--- TRY IT ---
Could you restate all of the records exactly, leaving out the pictures?
== Segment start ==
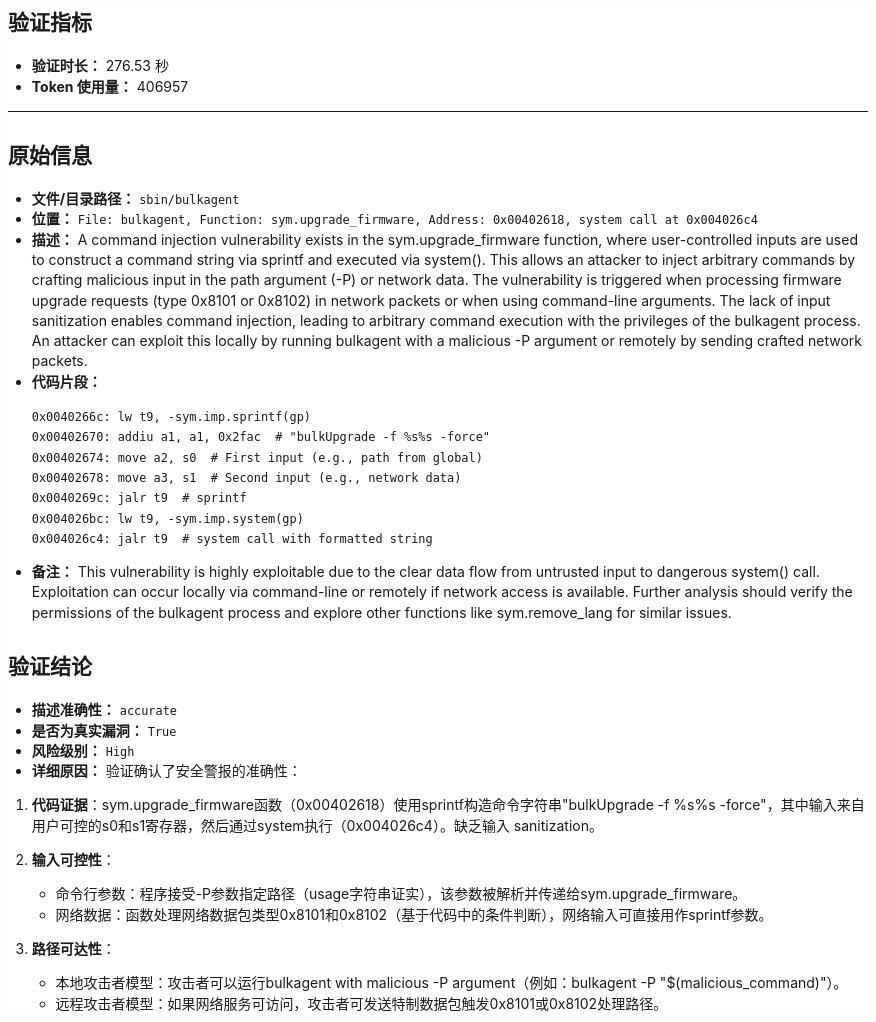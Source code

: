## 验证指标

- **验证时长：** 276.53 秒
- **Token 使用量：** 406957

---

## 原始信息

- **文件/目录路径：** `sbin/bulkagent`
- **位置：** `File: bulkagent, Function: sym.upgrade_firmware, Address: 0x00402618, system call at 0x004026c4`
- **描述：** A command injection vulnerability exists in the sym.upgrade_firmware function, where user-controlled inputs are used to construct a command string via sprintf and executed via system(). This allows an attacker to inject arbitrary commands by crafting malicious input in the path argument (-P) or network data. The vulnerability is triggered when processing firmware upgrade requests (type 0x8101 or 0x8102) in network packets or when using command-line arguments. The lack of input sanitization enables command injection, leading to arbitrary command execution with the privileges of the bulkagent process. An attacker can exploit this locally by running bulkagent with a malicious -P argument or remotely by sending crafted network packets.
- **代码片段：**
  ```
  0x0040266c: lw t9, -sym.imp.sprintf(gp)
  0x00402670: addiu a1, a1, 0x2fac  # "bulkUpgrade -f %s%s -force"
  0x00402674: move a2, s0  # First input (e.g., path from global)
  0x00402678: move a3, s1  # Second input (e.g., network data)
  0x0040269c: jalr t9  # sprintf
  0x004026bc: lw t9, -sym.imp.system(gp)
  0x004026c4: jalr t9  # system call with formatted string
  ```
- **备注：** This vulnerability is highly exploitable due to the clear data flow from untrusted input to dangerous system() call. Exploitation can occur locally via command-line or remotely if network access is available. Further analysis should verify the permissions of the bulkagent process and explore other functions like sym.remove_lang for similar issues.

## 验证结论

- **描述准确性：** `accurate`
- **是否为真实漏洞：** `True`
- **风险级别：** `High`
- **详细原因：** 验证确认了安全警报的准确性：

1. **代码证据**：sym.upgrade_firmware函数（0x00402618）使用sprintf构造命令字符串"bulkUpgrade -f %s%s -force"，其中输入来自用户可控的s0和s1寄存器，然后通过system执行（0x004026c4）。缺乏输入 sanitization。

2. **输入可控性**：
   - 命令行参数：程序接受-P参数指定路径（usage字符串证实），该参数被解析并传递给sym.upgrade_firmware。
   - 网络数据：函数处理网络数据包类型0x8101和0x8102（基于代码中的条件判断），网络输入可直接用作sprintf参数。

3. **路径可达性**：
   - 本地攻击者模型：攻击者可以运行bulkagent with malicious -P argument（例如：bulkagent -P "$(malicious_command)"）。
   - 远程攻击者模型：如果网络服务可访问，攻击者可发送特制数据包触发0x8101或0x8102处理路径。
== Segment end ==
--- RESPONSE ---
Source code

:## 验证指标

- **验证时长：** 276.53 秒
- **Token 使用量：** 406957

---

## 原始信息

- **文件/目录路径：** `sbin/bulkagent`
- **位置：** `File: bulkagent, Function: sym.upgrade_firmware, Address: 0x00402618, system call at 0x004026c4`
- **描述：** A command injection vulnerability exists in the sym.upgrade_firmware function, where user-controlled inputs are used to construct a command string via sprintf and executed via system(). This allows an attacker to inject arbitrary commands by crafting malicious input in the path argument (-P) or network data. The vulnerability is triggered when processing firmware upgrade requests (type 0x8101 or 0x8102) in network packets or when using command-line arguments. The lack of input sanitization enables command injection, leading to arbitrary command execution with the privileges of the bulkagent process. An attacker can exploit this locally by running bulkagent with a malicious -P argument or remotely by sending crafted network packets.
- **代码片段：**
  ```
  0x0040266c: lw t9, -sym.imp.sprintf(gp)
  0x00402670: addiu a1, a1, 0x2fac  # "bulkUpgrade -f %s%s -force"
  0x00402674: move a2, s0  # First input (e.g., path from global)
  0x00402678: move a3, s1  # Second input (e.g., network data)
  0x0040269c: jalr t9  # sprintf
  0x004026bc: lw t9, -sym.imp.system(gp)
  0x004026c4: jalr t9  # system call with formatted string
  ```
- **备注：** This vulnerability is highly exploitable due to the clear data flow from untrusted input to dangerous system() call. Exploitation can occur locally via command-line or remotely if network access is available. Further analysis should verify the permissions of the bulkagent process and explore other functions like sym.remove_lang for similar issues.

## 验证结论

- **描述准确性：** `accurate`
- **是否为真实漏洞：** `True`
- **风险级别：** `High`
- **详细原因：** 验证确认了安全警报的准确性：

1. **代码证据**：sym.upgrade_firmware函数（0x00402618）使用sprintf构造命令字符串"bulkUpgrade -f %s%s -force"，其中输入来自用户可控的s0和s1寄存器，然后通过system执行（0x004026c4）。缺乏输入 sanitization。

2. **输入可控性**：
   - 命令行参数：程序接受-P参数指定路径（usage字符串证实），该参数被解析并传递给sym.upgrade_firmware。
   - 网络数据：函数处理网络数据包类型0x8101和0x8102（基于代码中的条件判断），网络输入可直接用作sprintf参数。

3. **路径可达性**：
   - 本地攻击者模型：攻击者可以运行bulkagent with malicious -P argument（例如：bulkagent -P "$(malicious_command)"）。
   - 远程攻击者模型：如果网络服务可访问，攻击者可发送特制数据包触发0x8101或0x8102处理路径。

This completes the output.